What the task asks: Only the lines from the line containing "### Process Creation Flow" to the end of the entries should be repeated, exactly as they appear.

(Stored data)

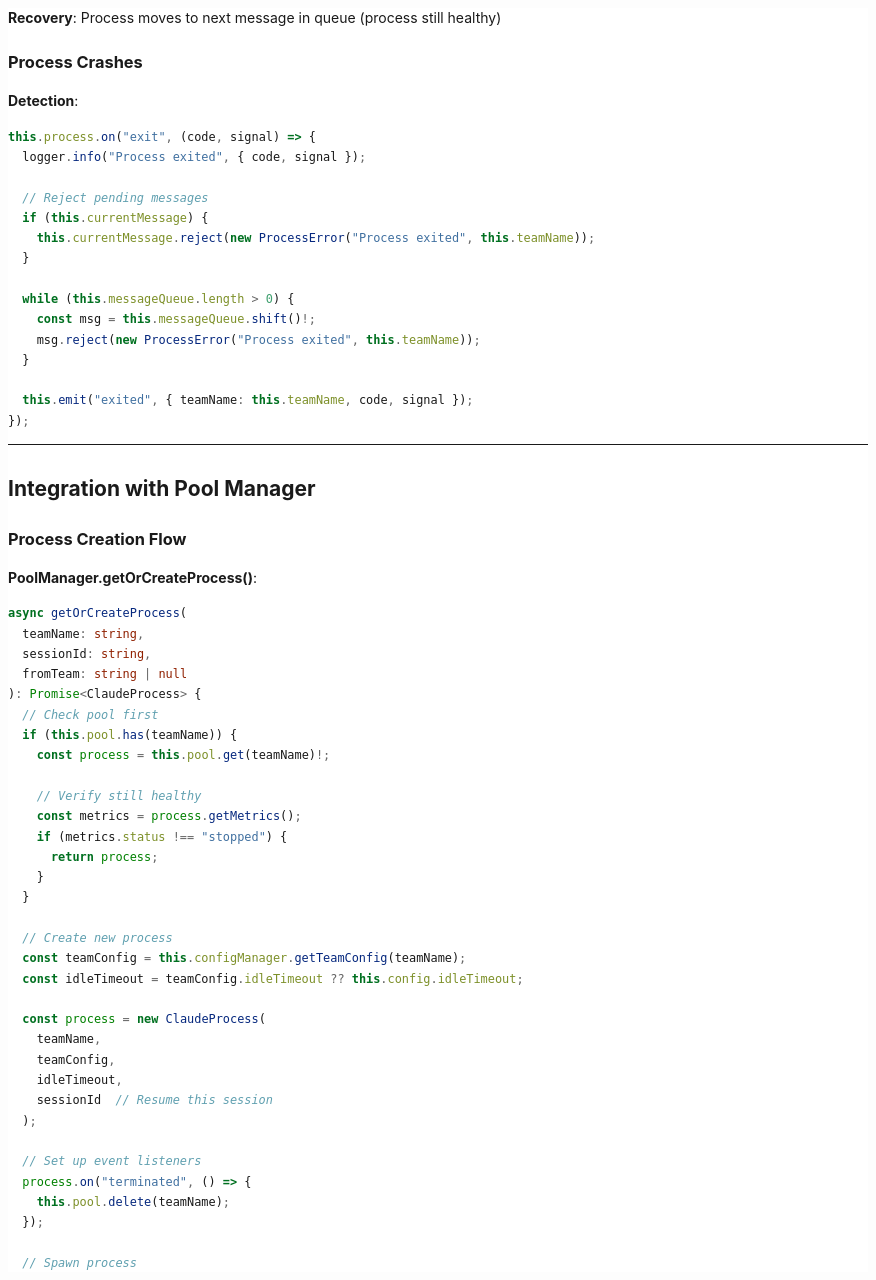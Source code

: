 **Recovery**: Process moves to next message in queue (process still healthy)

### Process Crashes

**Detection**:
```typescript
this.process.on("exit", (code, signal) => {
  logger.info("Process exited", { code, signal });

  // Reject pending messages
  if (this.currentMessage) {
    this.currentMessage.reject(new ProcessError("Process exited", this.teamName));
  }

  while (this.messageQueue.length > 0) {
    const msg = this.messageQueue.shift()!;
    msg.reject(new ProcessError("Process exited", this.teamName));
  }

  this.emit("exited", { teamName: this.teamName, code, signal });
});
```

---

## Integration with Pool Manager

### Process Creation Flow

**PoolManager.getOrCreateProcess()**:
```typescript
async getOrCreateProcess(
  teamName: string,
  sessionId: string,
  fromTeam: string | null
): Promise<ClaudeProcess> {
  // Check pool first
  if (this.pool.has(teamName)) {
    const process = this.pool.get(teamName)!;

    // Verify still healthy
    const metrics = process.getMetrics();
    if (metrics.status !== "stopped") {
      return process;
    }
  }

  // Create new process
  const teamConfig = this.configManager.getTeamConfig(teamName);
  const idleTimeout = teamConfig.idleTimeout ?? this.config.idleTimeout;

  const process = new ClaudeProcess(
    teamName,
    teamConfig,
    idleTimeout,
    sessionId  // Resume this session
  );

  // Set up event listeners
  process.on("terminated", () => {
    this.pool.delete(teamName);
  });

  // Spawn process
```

The completed task:
### Process Creation Flow

**PoolManager.getOrCreateProcess()**:
```typescript
async getOrCreateProcess(
  teamName: string,
  sessionId: string,
  fromTeam: string | null
): Promise<ClaudeProcess> {
  // Check pool first
  if (this.pool.has(teamName)) {
    const process = this.pool.get(teamName)!;

    // Verify still healthy
    const metrics = process.getMetrics();
    if (metrics.status !== "stopped") {
      return process;
    }
  }

  // Create new process
  const teamConfig = this.configManager.getTeamConfig(teamName);
  const idleTimeout = teamConfig.idleTimeout ?? this.config.idleTimeout;

  const process = new ClaudeProcess(
    teamName,
    teamConfig,
    idleTimeout,
    sessionId  // Resume this session
  );

  // Set up event listeners
  process.on("terminated", () => {
    this.pool.delete(teamName);
  });

  // Spawn process
```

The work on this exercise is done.